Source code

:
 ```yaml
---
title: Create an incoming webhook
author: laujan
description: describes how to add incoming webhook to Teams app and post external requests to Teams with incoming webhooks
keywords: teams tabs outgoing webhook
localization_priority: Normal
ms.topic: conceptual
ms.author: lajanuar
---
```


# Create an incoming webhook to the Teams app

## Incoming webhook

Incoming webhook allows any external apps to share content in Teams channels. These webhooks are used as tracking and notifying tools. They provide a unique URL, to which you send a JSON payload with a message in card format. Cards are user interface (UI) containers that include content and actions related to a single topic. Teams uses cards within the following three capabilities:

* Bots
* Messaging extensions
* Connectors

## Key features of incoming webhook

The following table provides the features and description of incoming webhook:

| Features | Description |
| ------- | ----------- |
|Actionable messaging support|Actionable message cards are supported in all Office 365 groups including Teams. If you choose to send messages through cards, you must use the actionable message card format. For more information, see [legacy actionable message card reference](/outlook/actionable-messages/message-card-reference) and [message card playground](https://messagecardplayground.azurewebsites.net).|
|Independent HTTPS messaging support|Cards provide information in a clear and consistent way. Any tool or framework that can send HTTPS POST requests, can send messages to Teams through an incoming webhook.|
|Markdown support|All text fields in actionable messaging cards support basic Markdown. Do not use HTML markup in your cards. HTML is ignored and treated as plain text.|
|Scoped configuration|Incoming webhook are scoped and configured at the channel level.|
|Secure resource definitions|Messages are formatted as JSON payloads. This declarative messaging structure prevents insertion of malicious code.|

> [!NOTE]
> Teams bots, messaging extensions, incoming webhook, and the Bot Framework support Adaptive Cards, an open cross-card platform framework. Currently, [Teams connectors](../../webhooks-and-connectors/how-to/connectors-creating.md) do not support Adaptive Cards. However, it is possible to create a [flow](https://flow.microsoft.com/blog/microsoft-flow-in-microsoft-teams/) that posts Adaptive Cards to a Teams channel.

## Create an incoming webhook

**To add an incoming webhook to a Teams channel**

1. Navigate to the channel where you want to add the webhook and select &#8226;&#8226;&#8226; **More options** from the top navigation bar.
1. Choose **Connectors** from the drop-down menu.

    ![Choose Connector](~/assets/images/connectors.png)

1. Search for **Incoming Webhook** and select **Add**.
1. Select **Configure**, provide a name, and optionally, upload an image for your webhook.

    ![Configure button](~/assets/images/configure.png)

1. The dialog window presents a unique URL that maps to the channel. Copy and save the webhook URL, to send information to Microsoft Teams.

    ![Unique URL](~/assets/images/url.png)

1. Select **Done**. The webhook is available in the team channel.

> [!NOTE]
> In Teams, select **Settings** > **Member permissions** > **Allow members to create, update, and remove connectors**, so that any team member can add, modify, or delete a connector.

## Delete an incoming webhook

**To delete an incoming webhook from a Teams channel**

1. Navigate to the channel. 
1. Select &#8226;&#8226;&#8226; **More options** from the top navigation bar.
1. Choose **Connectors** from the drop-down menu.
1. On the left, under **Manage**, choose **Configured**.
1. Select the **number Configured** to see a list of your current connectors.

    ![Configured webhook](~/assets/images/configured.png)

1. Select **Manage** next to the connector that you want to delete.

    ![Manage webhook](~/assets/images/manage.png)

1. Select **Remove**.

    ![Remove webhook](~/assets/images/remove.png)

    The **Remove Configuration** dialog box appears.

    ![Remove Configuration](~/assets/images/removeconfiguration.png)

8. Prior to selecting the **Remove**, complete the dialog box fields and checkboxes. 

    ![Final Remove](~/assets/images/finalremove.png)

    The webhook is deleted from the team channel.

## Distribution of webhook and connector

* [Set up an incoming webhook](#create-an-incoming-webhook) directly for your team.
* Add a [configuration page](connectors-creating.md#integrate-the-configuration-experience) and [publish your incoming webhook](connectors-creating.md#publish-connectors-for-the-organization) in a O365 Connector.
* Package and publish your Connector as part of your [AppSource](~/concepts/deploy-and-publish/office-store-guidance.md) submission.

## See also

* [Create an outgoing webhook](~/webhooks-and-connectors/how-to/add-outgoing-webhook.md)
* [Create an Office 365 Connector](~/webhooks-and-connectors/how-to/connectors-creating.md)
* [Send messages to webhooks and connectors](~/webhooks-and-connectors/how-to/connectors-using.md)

### [Required work]
Each record must be reproduced exactly. Keep every one.

### [Written answer]
Source code

:
 ```yaml
---
title: Create an incoming webhook
author: laujan
description: describes how to add incoming webhook to Teams app and post external requests to Teams with incoming webhooks
keywords: teams tabs outgoing webhook
localization_priority: Normal
ms.topic: conceptual
ms.author: lajanuar
---
```


# Create an incoming webhook to the Teams app

## Incoming webhook

Incoming webhook allows any external apps to share content in Teams channels. These webhooks are used as tracking and notifying tools. They provide a unique URL, to which you send a JSON payload with a message in card format. Cards are user interface (UI) containers that include content and actions related to a single topic. Teams uses cards within the following three capabilities:

* Bots
* Messaging extensions
* Connectors

## Key features of incoming webhook

The following table provides the features and description of incoming webhook:

| Features | Description |
| ------- | ----------- |
|Actionable messaging support|Actionable message cards are supported in all Office 365 groups including Teams. If you choose to send messages through cards, you must use the actionable message card format. For more information, see [legacy actionable message card reference](/outlook/actionable-messages/message-card-reference) and [message card playground](https://messagecardplayground.azurewebsites.net).|
|Independent HTTPS messaging support|Cards provide information in a clear and consistent way. Any tool or framework that can send HTTPS POST requests, can send messages to Teams through an incoming webhook.|
|Markdown support|All text fields in actionable messaging cards support basic Markdown. Do not use HTML markup in your cards. HTML is ignored and treated as plain text.|
|Scoped configuration|Incoming webhook are scoped and configured at the channel level.|
|Secure resource definitions|Messages are formatted as JSON payloads. This declarative messaging structure prevents insertion of malicious code.|

> [!NOTE]
> Teams bots, messaging extensions, incoming webhook, and the Bot Framework support Adaptive Cards, an open cross-card platform framework. Currently, [Teams connectors](../../webhooks-and-connectors/how-to/connectors-creating.md) do not support Adaptive Cards. However, it is possible to create a [flow](https://flow.microsoft.com/blog/microsoft-flow-in-microsoft-teams/) that posts Adaptive Cards to a Teams channel.

## Create an incoming webhook

**To add an incoming webhook to a Teams channel**

1. Navigate to the channel where you want to add the webhook and select &#8226;&#8226;&#8226; **More options** from the top navigation bar.
1. Choose **Connectors** from the drop-down menu.

    ![Choose Connector](~/assets/images/connectors.png)

1. Search for **Incoming Webhook** and select **Add**.
1. Select **Configure**, provide a name, and optionally, upload an image for your webhook.

    ![Configure button](~/assets/images/configure.png)

1. The dialog window presents a unique URL that maps to the channel. Copy and save the webhook URL, to send information to Microsoft Teams.

    ![Unique URL](~/assets/images/url.png)

1. Select **Done**. The webhook is available in the team channel.

> [!NOTE]
> In Teams, select **Settings** > **Member permissions** > **Allow members to create, update, and remove connectors**, so that any team member can add, modify, or delete a connector.

## Delete an incoming webhook

**To delete an incoming webhook from a Teams channel**

1. Navigate to the channel. 
1. Select &#8226;&#8226;&#8226; **More options** from the top navigation bar.
1. Choose **Connectors** from the drop-down menu.
1. On the left, under **Manage**, choose **Configured**.
1. Select the **number Configured** to see a list of your current connectors.

    ![Configured webhook](~/assets/images/configured.png)

1. Select **Manage** next to the connector that you want to delete.

    ![Manage webhook](~/assets/images/manage.png)

1. Select **Remove**.

    ![Remove webhook](~/assets/images/remove.png)

    The **Remove Configuration** dialog box appears.

    ![Remove Configuration](~/assets/images/removeconfiguration.png)

8. Prior to selecting the **Remove**, complete the dialog box fields and checkboxes. 

    ![Final Remove](~/assets/images/finalremove.png)

    The webhook is deleted from the team channel.

## Distribution of webhook and connector

* [Set up an incoming webhook](#create-an-incoming-webhook) directly for your team.
* Add a [configuration page](connectors-creating.md#integrate-the-configuration-experience) and [publish your incoming webhook](connectors-creating.md#publish-connectors-for-the-organization) in a O365 Connector.
* Package and publish your Connector as part of your [AppSource](~/concepts/deploy-and-publish/office-store-guidance.md) submission.

## See also

* [Create an outgoing webhook](~/webhooks-and-connectors/how-to/add-outgoing-webhook.md)
* [Create an Office 365 Connector](~/webhooks-and-connectors/how-to/connectors-creating.md)
* [Send messages to webhooks and connectors](~/webhooks-and-connectors/how-to/connectors-using.md)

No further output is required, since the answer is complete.